I agree, with two possible caveats. Firstly, a service transition in the current capitalist and growth system is a recipe for using more energy. In other words, if we ditched capitalism and growth, a service transition might reduce energy consumption. Secondly, the services could only be of certain kinds and certainly not energy intensive services like regional and global tourism, to use a glaring example. Consumption patterns and expectations would have to become far more modest. Endless, shrill demands and unequivocal statements that "our way of life is non-negotiable", meaning our high consumption is non-negotiable, come from the captains of capitalism, their propaganda apparatus and even from their consumer supporters suffering from false consciousness, science denial or simply empirical denial in general.

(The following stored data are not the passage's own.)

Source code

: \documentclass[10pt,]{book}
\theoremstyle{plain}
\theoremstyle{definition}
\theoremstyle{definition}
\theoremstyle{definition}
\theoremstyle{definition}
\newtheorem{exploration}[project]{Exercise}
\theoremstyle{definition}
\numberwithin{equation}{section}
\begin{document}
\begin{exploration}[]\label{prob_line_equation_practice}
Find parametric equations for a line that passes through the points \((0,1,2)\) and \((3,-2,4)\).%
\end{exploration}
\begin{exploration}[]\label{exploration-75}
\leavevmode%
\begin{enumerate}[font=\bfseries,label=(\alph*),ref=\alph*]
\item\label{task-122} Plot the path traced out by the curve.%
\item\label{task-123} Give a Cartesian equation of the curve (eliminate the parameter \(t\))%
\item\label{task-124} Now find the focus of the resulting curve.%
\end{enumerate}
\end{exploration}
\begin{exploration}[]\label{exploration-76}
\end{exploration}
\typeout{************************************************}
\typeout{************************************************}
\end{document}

The current system is geared to produce ever more growth, consumption and waste. Indeed, the capitalist system is predicated on those factors. It cannot function without them. Without these factors and without the ignoring of negative externality impacts, the capitalist "mega-machine" collapses. A question which exercises me is; "Do we have civilizational agency?" This breaks down to the question of whether an entrenched civilizational system can decide to change preemptively before a crisis emergency inflection point. The answer for capitalism so far seems to be "no". This means that the ill effects of climate change, environmental destruction and human suffering have to become acute before action. The capitalist elites and their support apparatus will not act to change the system. The change will have to come from below.
This means that in ostensibly democratic countries (really plutocratic corporatocracies) like Australia, where I live, the voting masses and the youth as young as Greta Thunberg will have to demand and enforce change in way or another. The first way is the ballot box and peaceful demonstrations. A great change in voting patterns and peaceful actions (and options offered by candidates standing inside or outside traditional party structures) will have to occur for this to happen. In turn, false consciousness and empirical denialism will have to decline markedly.
Australia already appears to have moved to a new climate regime. In many places our bush-fire seasons are starting earlier and running longer. The fires are now often catastrophic, essentially unfightable and threatening to become fully fledged firestorms. Bush-fires are just one of the many burgeoning disasters we will have to face. Food prices are also spiking in Australia currently and I expect food inflation to be a major problem for the bottom 50% of Australians before long. Only when people feel real pain (unfortunately) will the false consciousness blinkers fall off their eyes. The advent of a catastrophic collapse era will bring revolutionary pressure for changes.